Fast forward to August 2025: the Asia Pacific Cultural Center, or APCC, now operates out of an 18,500-square-foot building and is home to 45 employees.
“Now [my family] are asking me, ‘Grandma, mom, why aren’t you asking us to do this and to do that anymore?’ Because I have staff now. I have staff, and so I can pay other people to do it,” Pritchard told The News Tribune last week.
The APCC has served Tacoma’s Asian and Pacific Islander community since 1996 and in 2000 moved into its first office space – 150 square feet at the Tacoma Convention Center. It has been in search of a larger and more permanent home since then, but the search is finally over.
On Aug. 29, the APCC hosted a grand opening to unveil its new center at 4851 South Tacoma Way. The new building includes an art gallery, a gift shop, a larger performance hall with dressing rooms, and meeting rooms.

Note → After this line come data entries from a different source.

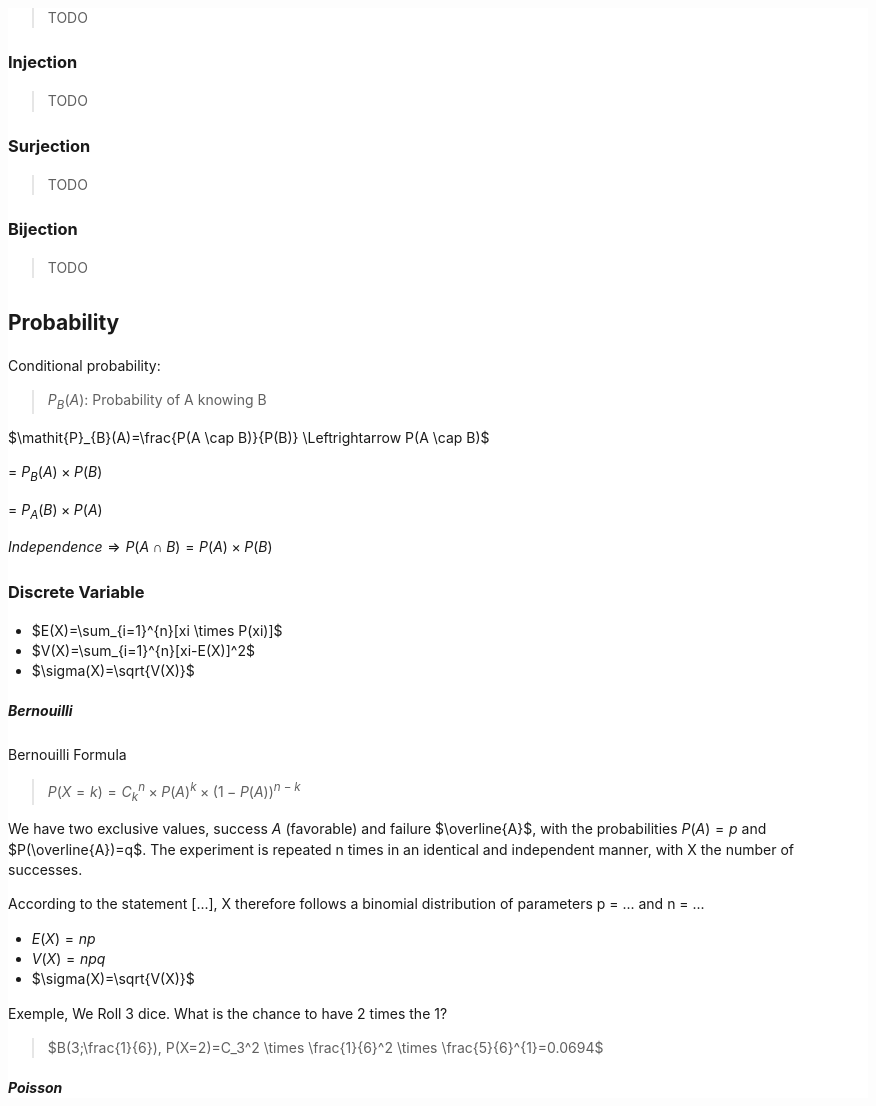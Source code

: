 > TODO

### Injection

> TODO

### Surjection

> TODO

### Bijection

> TODO

## Probability

Conditional probability:

> $\mathit{P}_{B}(A)$: Probability of A knowing B

$\mathit{P}_{B}(A)=\frac{P(A \cap B)}{P(B)} \Leftrightarrow P(A \cap B)$

= $\mathit{P}_{B}(A) \times P(B)$

= $\mathit{P}_{A} (B) \times P(A)$

$Independence \Rightarrow P(A \cap B) = P(A) \times P(B)$

### Discrete Variable

 * $E(X)=\sum_{i=1}^{n}[xi \times P(xi)]$
 * $V(X)=\sum_{i=1}^{n}[xi-E(X)]^2$
 * $\sigma(X)=\sqrt{V(X)}$

##### Bernouilli

Bernouilli Formula

> $P(X=k)=C_k^n \times P(A)^k \times (1-P(A))^{n-k}$


We have two exclusive values, success $A$ (favorable) and failure
$\overline{A}$, with the probabilities $P(A)=p$ and $P(\overline{A})=q$.
The experiment is repeated n times in an identical and independent
manner, with X the number of successes.

According to the statement \[\...\], X therefore follows a binomial
distribution of parameters p = \... and n = \...

 * $E(X)=np$
 * $V(X)=npq$
 * $\sigma(X)=\sqrt{V(X)}$

Exemple, We Roll 3 dice. What is the chance to have 2 times the 1?

> $B(3;\frac{1}{6}), P(X=2)=C_3^2 \times \frac{1}{6}^2 \times \frac{5}{6}^{1}=0.0694$

##### Poisson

“This is home now,” Pritchard said.
It also includes a library that’s free and open to the community to borrow books about the Asian and Pacific Islander community. Pritchard said Tacoma Library staff members have been guiding APCC staff on best practices for organizing and lending. The new building also has a commercial kitchen, and she said they’re planning to launch a new culinary and entrepreneurship program next year to teach people about Asia Pacific cuisine and about how to start restaurants serving such food.
Pritchard said she’s also excited that the new building means her staff will have much more expansive office space where each employee has their own desk, computer and more – instead of being spread out across the building.
“We didn’t have this [before],” she said. “We only had one room, which I was in, and then another tiny room.”
APCC had originally envisioned a center that featured some element of senior housing, Pritchard added. But the group rents the land that the center is on from Parks Tacoma, and Parks Tacoma officials told the group that it only could have a cultural center on the grounds. So the APCC set to work along with the Low Income Housing Institute on a 77-unit affordable housing project in Tacoma’s Lincoln District called Patsy Surh Place, which was unveiled in May.
“This project, you can mark my words, will be a model for senior housing,” Pritchard said at the time, The News Tribune reported. “Because it is our culture to take care of our elders.”
The new building project was the result of $18.5 million from a mix of grant funding and private donors. Grant funders and donors include the city of Tacoma, Pierce County, the state of Washington and groups like the Bill and Melinda Gates Foundation and Puget Sound Energy.
Work on the project began in 2023, and two years later the new building is ready for business. Pritchard said she was only expecting 600 people to attend the grand opening in late August – but over 3,000 people showed up.
“I only expected like 600 people,” she said. “Really, I only ordered 600 chairs.”
Leaders from around the state wrote to offer their congratulations and support, including Gov. Bob Ferguson and U.S. Sen. Maria Cantwell.
“Your amazing stories, souls and cultures now have an even more beautiful home with the new Asia Pacific Cultural Center on South Tacoma Way,” Ferguson wrote.
Now in the new space, Pritchard said the group is aiming to host a separate event in celebration of each of the 47 countries that it serves, including Filipino Day, Indonesia Day and more.
“Our year is already planned and full,” she said.